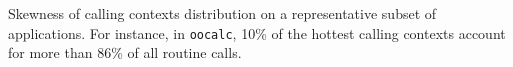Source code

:\label{fig:hcct-skewness} Skewness of calling contexts distribution on a representative subset of applications. For instance, in {\tt oocalc}, 10\% of the hottest calling contexts account for more than 86\% of all routine calls.
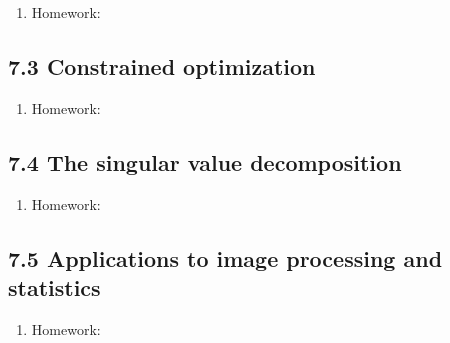 \documentclass{article}
\begin{document}
\begin{enumerate}

\item Homework: 

\end{enumerate}

\subsection{7.3 Constrained optimization}

\begin{enumerate}

\item Homework: 

\end{enumerate}

\subsection{7.4 The singular value decomposition}

\begin{enumerate}

\item Homework: 

\end{enumerate}

\subsection{7.5 Applications to image processing and statistics}

\begin{enumerate}

\item Homework: 

\end{enumerate}
\end{document}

▶ [Assignment]: Return only what runs from the line containing "Applications to image" to the last line of the records above, both ends included, exactly as written.

▶ [Solution for this task]:
\subsection{7.5 Applications to image processing and statistics}

\begin{enumerate}

\item Homework: 

\end{enumerate}
\end{document}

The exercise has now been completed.